Presenters: Bryan Hopkins and James Markham
It's something of a relief when the speaker's hidden agenda is
right up front. Hopkins and Markham blatantly admitted that they
were here to plug their book, 'E-HR:
Using Intranets to Improve the Effectiveness of Your People',
the fruits of their considerable experience in implementing e-HR
solutions. This experience formed the basis of Bryan Hopkins's section
of the presentation, with extra emphasis given to e-learning.
The big vision I got. It's about broader-based access to
HR information, with more 'self service' - i.e. employees
managing their own data and activities. The employee portal
provides a central point of access to personal details, performance
records, training information, job application systems, organisational
information, document management systems and benefits information.

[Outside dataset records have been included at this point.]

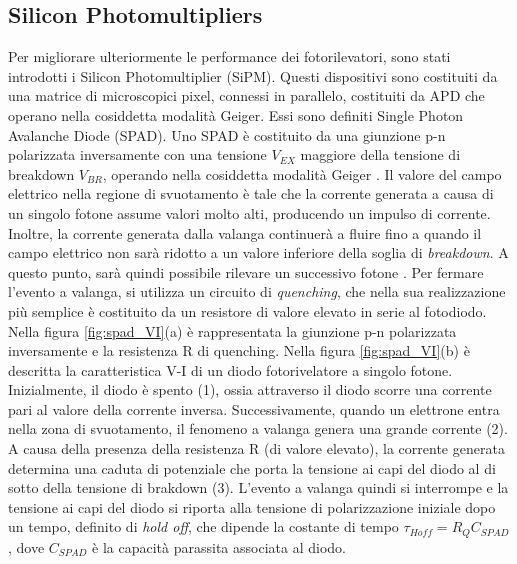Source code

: \subsection{Silicon Photomultipliers}
Per migliorare ulteriormente le performance dei fotorilevatori, sono stati introdotti i Silicon Photomultiplier (SiPM). Questi dispositivi sono costituiti da una matrice di microscopici pixel, connessi in parallelo, costituiti da APD che operano nella cosiddetta modalità Geiger. Essi sono definiti Single Photon Avalanche Diode (SPAD). Uno SPAD è costituito da una giunzione p-n polarizzata inversamente con una tensione $V_{EX}$ maggiore della tensione di breakdown $V_{BR}$, operando nella cosiddetta modalità Geiger \cite{Jiang2019}. Il valore del campo elettrico nella regione di svuotamento è tale che la corrente generata a causa di un singolo fotone assume valori molto alti, producendo un impulso di corrente. Inoltre, la corrente generata dalla valanga continuerà a fluire fino a quando il campo elettrico non sarà ridotto a un valore inferiore della soglia di \textit{breakdown}. A questo punto, sarà quindi possibile rilevare un successivo fotone \cite{Palubiak2011}. Per fermare l'evento a valanga, si utilizza un circuito di \textit{quenching}, che nella sua realizzazione più semplice è costituito da un resistore di valore elevato in serie al fotodiodo. Nella figura \ref{fig:spad_VI}(a) è rappresentata la giunzione p-n polarizzata inversamente e la resistenza R di quenching. Nella figura \ref{fig:spad_VI}(b) è descritta la caratteristica V-I di un diodo fotorivelatore a singolo fotone. Inizialmente, il diodo è spento (1), ossia attraverso il diodo scorre una corrente pari al valore della corrente inversa. Successivamente, quando un elettrone entra nella zona di svuotamento, il fenomeno a valanga genera una grande corrente (2). A causa della presenza della resistenza R (di valore elevato), la corrente generata determina una caduta di potenziale che porta la tensione ai capi del diodo al di sotto della tensione di brakdown (3). L'evento a valanga quindi si interrompe e la tensione ai capi del diodo si riporta alla tensione di polarizzazione iniziale dopo un tempo, definito di \textit{hold off}, che dipende la costante di tempo $\tau_{Hoff}=R_QC_{SPAD}$, dove $C_{SPAD}$ è la capacità parassita associata al diodo.
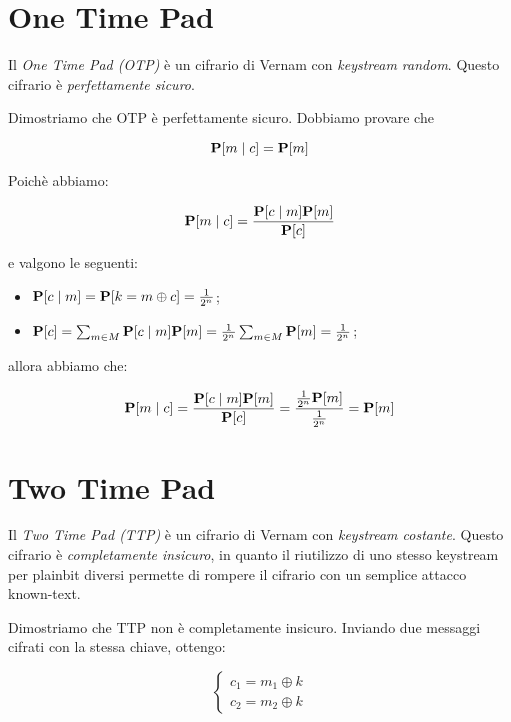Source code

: \section{One Time Pad}
Il \textit{One Time Pad (OTP)} è un cifrario di Vernam con \textit{keystream random}. Questo cifrario è \textit{perfettamente sicuro}.

Dimostriamo che OTP è perfettamente sicuro.
Dobbiamo provare che 

\begin{equation*}
\mathbf{P}[m \mid c]=\mathbf{P}[m]
\end{equation*}

Poichè abbiamo:

\begin{equation*}
\mathbf{P}[m \mid c]=\frac{\mathbf{P}[c \mid m]\mathbf{P}[m]}{\mathbf{P}[c]}
\end{equation*}

e valgono le seguenti:

\begin{itemize}
	\item $\mathbf{P}[c \mid m]=\mathbf{P}[k=m \oplus c]=\frac{1}{2^{n}}$;
	
	\item $\mathbf{P}[c]=\sum_{m \in M}\mathbf{P}[c \mid m]\mathbf{P}[m]=\frac{1}{2^{n}}\sum_{m\in M}\mathbf{P}[m]=\frac{1}{2^{n}}$;
\end{itemize}

allora abbiamo che:

\begin{equation*}
\mathbf{P}[m \mid c]=\frac{\mathbf{P}[c \mid m]\mathbf{P}[m]}{\mathbf{P}[c]}=\frac{\frac{1}{2^{n}}\mathbf{P}[m]}{\frac{1}{2^{n}}}=\mathbf{P}[m]
\end{equation*}


\section{Two Time Pad}
Il \textit{Two Time Pad (TTP)} è un cifrario di Vernam con \textit{keystream costante}. Questo cifrario è \textit{completamente insicuro}, in quanto il riutilizzo di uno stesso keystream per plainbit diversi permette di rompere il cifrario con un semplice attacco known-text.

Dimostriamo che TTP non è completamente insicuro.
Inviando due messaggi cifrati con la stessa chiave, ottengo:

\begin{equation*}
\begin{cases}
c_{1}=m_{1} \oplus k \\
c_{2}=m_{2} \oplus k
\end{cases}
\end{equation*}

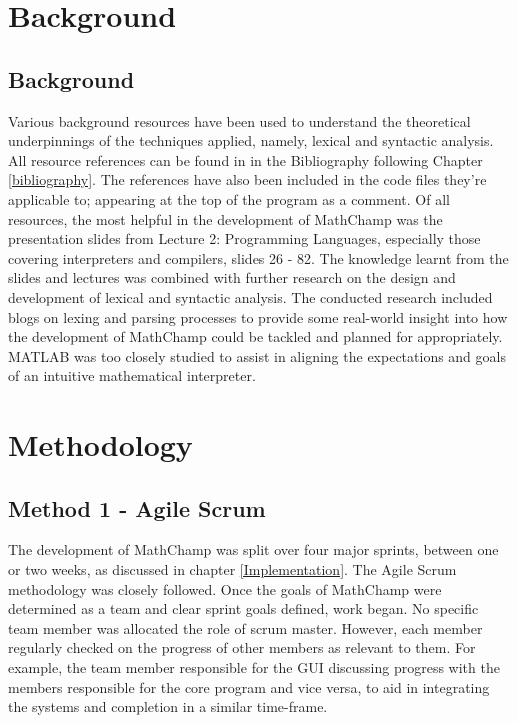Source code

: \documentclass[a4paper, oneside, 11pt]{report}
\begin{document}
\chapter{Background}\label{background}

\section{Background}
Various background resources have been used to understand the theoretical underpinnings of the techniques applied, namely, lexical and syntactic analysis. All resource references can be found in in the Bibliography following Chapter \ref{bibliography}. The references have also been included in the code files they're applicable to; appearing at the top of the program as a comment. Of all resources, the most helpful in the development of MathChamp was the presentation slides from Lecture 2: Programming Languages, especially those covering interpreters and compilers, slides 26 - 82. The knowledge learnt from the slides and lectures was combined with further research on the design and development of lexical and syntactic analysis. The conducted research included blogs on lexing and parsing processes to provide some real-world insight into how the development of MathChamp could be tackled and planned for appropriately. MATLAB was too closely studied to assist in aligning the expectations and goals of an intuitive mathematical interpreter.


\chapter{Methodology}\label{Methodology}

\section{Method 1 - Agile Scrum}
The development of MathChamp was split over four major sprints, between one or two weeks, as discussed in chapter \ref{Implementation}. The Agile Scrum methodology was closely followed. Once the goals of MathChamp were determined as a team and clear sprint goals defined, work began. No specific team member was allocated the role of scrum master. However, each member regularly checked on the progress of other members as relevant to them. For example, the team member responsible for the GUI discussing progress with the members responsible for the core program and vice versa, to aid in integrating the systems and completion in a similar time-frame.
\end{document}

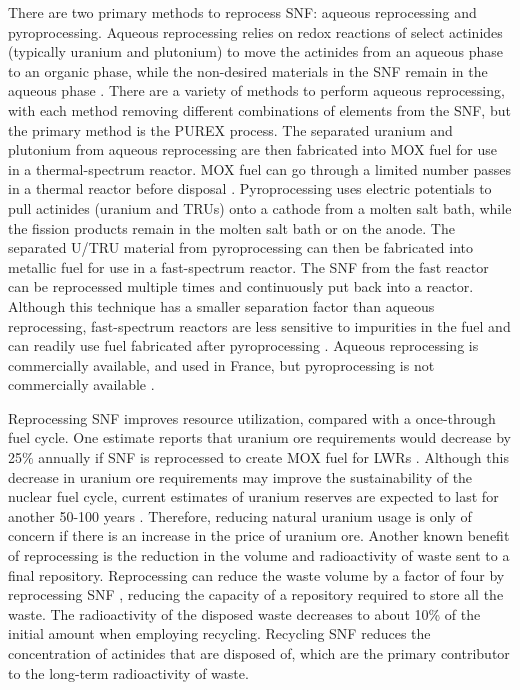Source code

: There are two primary methods to reprocess \gls{SNF}: aqueous reprocessing 
and pyroprocessing. Aqueous reprocessing relies on redox reactions of 
select actinides (typically uranium and plutonium) to move the 
actinides from an aqueous phase to an organic phase, while the non-desired 
materials in the \gls{SNF} remain in the aqueous phase \cite{rodriguez-penalonga_review_2017}. 
There 
are a variety of methods to perform aqueous reprocessing, with each method 
removing different combinations of elements from the \gls{SNF}, but the primary 
method is the PUREX process. The separated uranium and plutonium from 
aqueous reprocessing are then fabricated into \gls{MOX} fuel for use in 
a thermal-spectrum reactor. \gls{MOX} fuel can go through a limited number 
passes in a thermal reactor before disposal \cite{rodriguez-penalonga_review_2017}.
Pyroprocessing uses electric potentials to 
pull actinides (uranium and 
\glspl{TRU}) onto a cathode from a molten salt bath, while the fission products
remain in the molten salt bath or on the anode. The 
separated U/\gls{TRU} material from pyroprocessing can then be fabricated 
into metallic fuel for use in a fast-spectrum reactor. 
The \gls{SNF} from 
the fast reactor can be reprocessed multiple times and continuously put back 
into a reactor. Although this technique 
has a smaller separation factor than aqueous reprocessing, fast-spectrum 
reactors are less sensitive to impurities in the fuel and can readily use 
fuel fabricated after pyroprocessing \cite{rodriguez-penalonga_review_2017}.
Aqueous reprocessing is commercially available, and used in 
France, but pyroprocessing is not commercially available 
\cite{rodriguez-penalonga_review_2017,noauthor_status_2021}. 

Reprocessing \gls{SNF} improves resource utilization, compared 
with a once-through fuel cycle. One estimate reports that uranium ore
requirements would decrease by 25\% annually if \gls{SNF} is reprocessed 
to create \gls{MOX} fuel for \glspl{LWR} \cite{widder_benefits_2010}. 
Although this decrease in uranium ore requirements may improve the 
sustainability of the nuclear fuel cycle, current estimates of uranium 
reserves are expected to last for another 50-100 years 
\cite{widder_benefits_2010}. Therefore, reducing natural uranium usage  
is only of concern 
if there is an increase in the price of uranium ore. Another known benefit 
of reprocessing is the reduction in the volume and radioactivity of 
waste sent to a final repository. Reprocessing can reduce the waste 
volume by 
a factor of four by reprocessing \gls{SNF} \cite{widder_benefits_2010}, 
reducing the capacity of a repository required to store all the 
waste.
The radioactivity of the disposed waste decreases to about 10\% of the 
initial amount \cite{rodriguez-penalonga_review_2017} when employing 
recycling. Recycling \gls{SNF} reduces the concentration of actinides 
that are disposed of, which are the primary contributor to the long-term 
radioactivity of waste.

Previously discrete strains of management information are
pulled together and allowed to cross-pollinate, forming new,
exciting configurations.
However, going down a level in granularity, Hopkins then
offered a definition of e-learning which I couldn't buy in
to so readily:
- Online self-paced courses
- Online workshops and briefings
- Just-in-time problem-solving tools
- Knowledge-sharing
This seemed, to my mind, to lack a few parts. No blended
learning, for instance, no collaborative learning, no learner
support…
Just-in-time problem-solving tools seemed to be given a great
deal of emphasis here (and also in other presentations) and
I wondered whether this was because it falls fairly easily
under the portal-based, self-service model - whereas issues
like blended learning can get far more 'messy'.
James Markham, the other part of the double act, then took
the stage, and outlined some factors that hinder e-learning
- cultural inertia, lack of line manager buy-in, infrastructure,
end-user technology illiteracy (join in if you know the words)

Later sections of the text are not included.